#### What the task requires:
The response should consist of every record, reproduced exactly.

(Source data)
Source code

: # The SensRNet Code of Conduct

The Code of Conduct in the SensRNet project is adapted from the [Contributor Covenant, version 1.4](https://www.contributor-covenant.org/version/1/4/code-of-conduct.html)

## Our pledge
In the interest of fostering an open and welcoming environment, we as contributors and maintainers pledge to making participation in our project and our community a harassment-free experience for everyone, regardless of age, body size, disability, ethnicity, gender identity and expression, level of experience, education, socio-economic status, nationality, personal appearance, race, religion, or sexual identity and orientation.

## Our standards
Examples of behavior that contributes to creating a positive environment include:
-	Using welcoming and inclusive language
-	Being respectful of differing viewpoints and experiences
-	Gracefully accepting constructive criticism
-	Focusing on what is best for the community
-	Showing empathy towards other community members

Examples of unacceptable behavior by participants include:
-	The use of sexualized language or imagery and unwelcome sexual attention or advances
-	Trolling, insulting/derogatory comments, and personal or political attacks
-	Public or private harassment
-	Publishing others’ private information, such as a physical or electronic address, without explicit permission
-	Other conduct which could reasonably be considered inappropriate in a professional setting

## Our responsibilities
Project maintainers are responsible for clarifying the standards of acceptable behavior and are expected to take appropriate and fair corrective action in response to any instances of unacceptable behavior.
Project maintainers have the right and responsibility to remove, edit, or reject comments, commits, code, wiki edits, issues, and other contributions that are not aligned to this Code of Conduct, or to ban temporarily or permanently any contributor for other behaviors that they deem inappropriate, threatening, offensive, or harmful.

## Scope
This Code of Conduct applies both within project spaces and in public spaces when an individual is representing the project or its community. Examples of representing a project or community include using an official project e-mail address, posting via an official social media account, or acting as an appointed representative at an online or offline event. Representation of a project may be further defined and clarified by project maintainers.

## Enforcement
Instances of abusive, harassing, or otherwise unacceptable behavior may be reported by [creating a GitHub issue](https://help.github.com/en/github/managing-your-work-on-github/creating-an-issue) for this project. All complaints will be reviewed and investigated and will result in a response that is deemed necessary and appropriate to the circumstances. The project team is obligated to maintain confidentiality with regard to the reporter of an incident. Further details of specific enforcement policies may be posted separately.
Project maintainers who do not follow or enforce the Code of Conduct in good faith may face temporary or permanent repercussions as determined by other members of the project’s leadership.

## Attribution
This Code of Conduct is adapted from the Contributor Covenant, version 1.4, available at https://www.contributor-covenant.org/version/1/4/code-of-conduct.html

#### Written solution:
Source code

: # The SensRNet Code of Conduct

The Code of Conduct in the SensRNet project is adapted from the [Contributor Covenant, version 1.4](https://www.contributor-covenant.org/version/1/4/code-of-conduct.html)

## Our pledge
In the interest of fostering an open and welcoming environment, we as contributors and maintainers pledge to making participation in our project and our community a harassment-free experience for everyone, regardless of age, body size, disability, ethnicity, gender identity and expression, level of experience, education, socio-economic status, nationality, personal appearance, race, religion, or sexual identity and orientation.

## Our standards
Examples of behavior that contributes to creating a positive environment include:
-	Using welcoming and inclusive language
-	Being respectful of differing viewpoints and experiences
-	Gracefully accepting constructive criticism
-	Focusing on what is best for the community
-	Showing empathy towards other community members

Examples of unacceptable behavior by participants include:
-	The use of sexualized language or imagery and unwelcome sexual attention or advances
-	Trolling, insulting/derogatory comments, and personal or political attacks
-	Public or private harassment
-	Publishing others’ private information, such as a physical or electronic address, without explicit permission
-	Other conduct which could reasonably be considered inappropriate in a professional setting

## Our responsibilities
Project maintainers are responsible for clarifying the standards of acceptable behavior and are expected to take appropriate and fair corrective action in response to any instances of unacceptable behavior.
Project maintainers have the right and responsibility to remove, edit, or reject comments, commits, code, wiki edits, issues, and other contributions that are not aligned to this Code of Conduct, or to ban temporarily or permanently any contributor for other behaviors that they deem inappropriate, threatening, offensive, or harmful.

## Scope
This Code of Conduct applies both within project spaces and in public spaces when an individual is representing the project or its community. Examples of representing a project or community include using an official project e-mail address, posting via an official social media account, or acting as an appointed representative at an online or offline event. Representation of a project may be further defined and clarified by project maintainers.

## Enforcement
Instances of abusive, harassing, or otherwise unacceptable behavior may be reported by [creating a GitHub issue](https://help.github.com/en/github/managing-your-work-on-github/creating-an-issue) for this project. All complaints will be reviewed and investigated and will result in a response that is deemed necessary and appropriate to the circumstances. The project team is obligated to maintain confidentiality with regard to the reporter of an incident. Further details of specific enforcement policies may be posted separately.
Project maintainers who do not follow or enforce the Code of Conduct in good faith may face temporary or permanent repercussions as determined by other members of the project’s leadership.

## Attribution
This Code of Conduct is adapted from the Contributor Covenant, version 1.4, available at https://www.contributor-covenant.org/version/1/4/code-of-conduct.html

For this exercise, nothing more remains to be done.